Collectively, we have worked with these organizations and approaches and find that they have considerable overlap (Figure 1). This overlap defines a realm of best practice that should be part of systematic planning by all school leaders who hope to prepare their students for future success.

Each approach also has its own unique emphasis that adds depth and value to those of the others. If you are new to these approaches, starting with any one of the three would be a responsible and valuable direction for your school. If you are already implementing one of these models, we will recommend you consider the unique aspects from the complementary approaches, to add meaningfully to what you are already doing through your school improvement plan.

The Three Approaches

Character Education is focused on the broader goal of promoting positive youth development with an ethical lens. It is the deliberate use of all dimensions of school life to have students and adults able to ethically analyze and evaluate academic material and life and choose to demonstrate prosocial character. This comprehensive approach utilizes every aspect of schooling — the content of the curriculum, the process of instruction and professional development to support it, the quality of all relationships, the handling of discipline, the conduct of co-curricular activities, the outreach to parents and community and the ethos/climate of the total school environment — which seeks to foster good character in all school members. Character educators recognize the need to integrate the knowledge of the good (head), love of the good (heart) and doing the good (hand) through the school curriculum and culture as role-modeled by adults in the community.

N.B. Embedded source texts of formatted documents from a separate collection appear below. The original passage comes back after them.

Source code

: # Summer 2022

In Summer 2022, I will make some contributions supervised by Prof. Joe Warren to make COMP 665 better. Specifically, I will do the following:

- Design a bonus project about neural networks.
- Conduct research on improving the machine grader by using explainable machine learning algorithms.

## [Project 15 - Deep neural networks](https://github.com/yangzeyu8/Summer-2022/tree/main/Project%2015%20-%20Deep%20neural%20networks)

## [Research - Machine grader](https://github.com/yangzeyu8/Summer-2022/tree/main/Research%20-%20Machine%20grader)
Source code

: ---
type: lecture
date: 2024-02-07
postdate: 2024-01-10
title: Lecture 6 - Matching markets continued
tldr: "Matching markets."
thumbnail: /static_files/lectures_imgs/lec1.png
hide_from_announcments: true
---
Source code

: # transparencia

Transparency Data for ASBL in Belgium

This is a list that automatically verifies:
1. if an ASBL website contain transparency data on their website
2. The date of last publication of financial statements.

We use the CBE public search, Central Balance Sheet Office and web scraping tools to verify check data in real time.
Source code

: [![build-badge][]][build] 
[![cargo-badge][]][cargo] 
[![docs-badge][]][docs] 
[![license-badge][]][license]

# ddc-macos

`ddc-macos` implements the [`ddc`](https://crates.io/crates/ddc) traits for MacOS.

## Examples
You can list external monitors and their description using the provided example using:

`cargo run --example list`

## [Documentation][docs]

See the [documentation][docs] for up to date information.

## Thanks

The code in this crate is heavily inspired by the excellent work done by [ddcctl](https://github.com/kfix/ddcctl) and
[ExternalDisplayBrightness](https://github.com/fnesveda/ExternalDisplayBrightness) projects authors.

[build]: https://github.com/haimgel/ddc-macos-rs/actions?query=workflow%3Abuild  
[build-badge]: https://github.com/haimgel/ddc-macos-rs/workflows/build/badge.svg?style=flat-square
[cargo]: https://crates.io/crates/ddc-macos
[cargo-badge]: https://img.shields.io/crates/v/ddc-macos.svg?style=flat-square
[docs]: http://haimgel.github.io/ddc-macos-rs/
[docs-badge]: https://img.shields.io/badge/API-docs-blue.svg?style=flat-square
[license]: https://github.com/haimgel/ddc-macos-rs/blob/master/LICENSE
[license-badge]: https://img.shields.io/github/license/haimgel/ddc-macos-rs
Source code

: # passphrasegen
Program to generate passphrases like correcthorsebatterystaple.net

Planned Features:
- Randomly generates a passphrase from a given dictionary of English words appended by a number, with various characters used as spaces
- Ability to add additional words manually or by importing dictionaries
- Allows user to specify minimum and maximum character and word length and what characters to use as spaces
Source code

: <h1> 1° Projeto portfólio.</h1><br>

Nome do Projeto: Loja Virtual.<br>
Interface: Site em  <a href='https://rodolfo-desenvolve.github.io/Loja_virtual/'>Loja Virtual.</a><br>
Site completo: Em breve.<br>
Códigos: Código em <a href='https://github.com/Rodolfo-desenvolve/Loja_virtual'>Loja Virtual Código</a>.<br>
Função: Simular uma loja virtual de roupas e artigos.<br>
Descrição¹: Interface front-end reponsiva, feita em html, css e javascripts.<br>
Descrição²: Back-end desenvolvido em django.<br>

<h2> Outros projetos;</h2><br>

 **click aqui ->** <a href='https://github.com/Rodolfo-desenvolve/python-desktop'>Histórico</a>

Social-Emotional Learning (SEL) shares many of the same implementation principles of character education and specifically involves the processes through which children and adults acquire and effectively apply the knowledge (head), emotional competence (heart), and skills (hand) necessary to understand and manage emotions, set and achieve positive goals, feel and show empathy for others, establish and maintain positive relationships, and make responsible and ethical decisions.

SEL programming is based on the understanding that the best learning emerges in the context of supportive relationships that make learning challenging, engaging and meaningful. A strength of SEL programs is recognized in the implementation support systems that require students to learn, practice, and internalize social skills for their own success and the success of others in a variety of contexts, both academic and nonacademic.

The Whole Child Initiative is an approach that seeks to prepare students for 21st century challenges by addressing students’ comprehensive needs through the shared responsibility of students, families, schools and communities.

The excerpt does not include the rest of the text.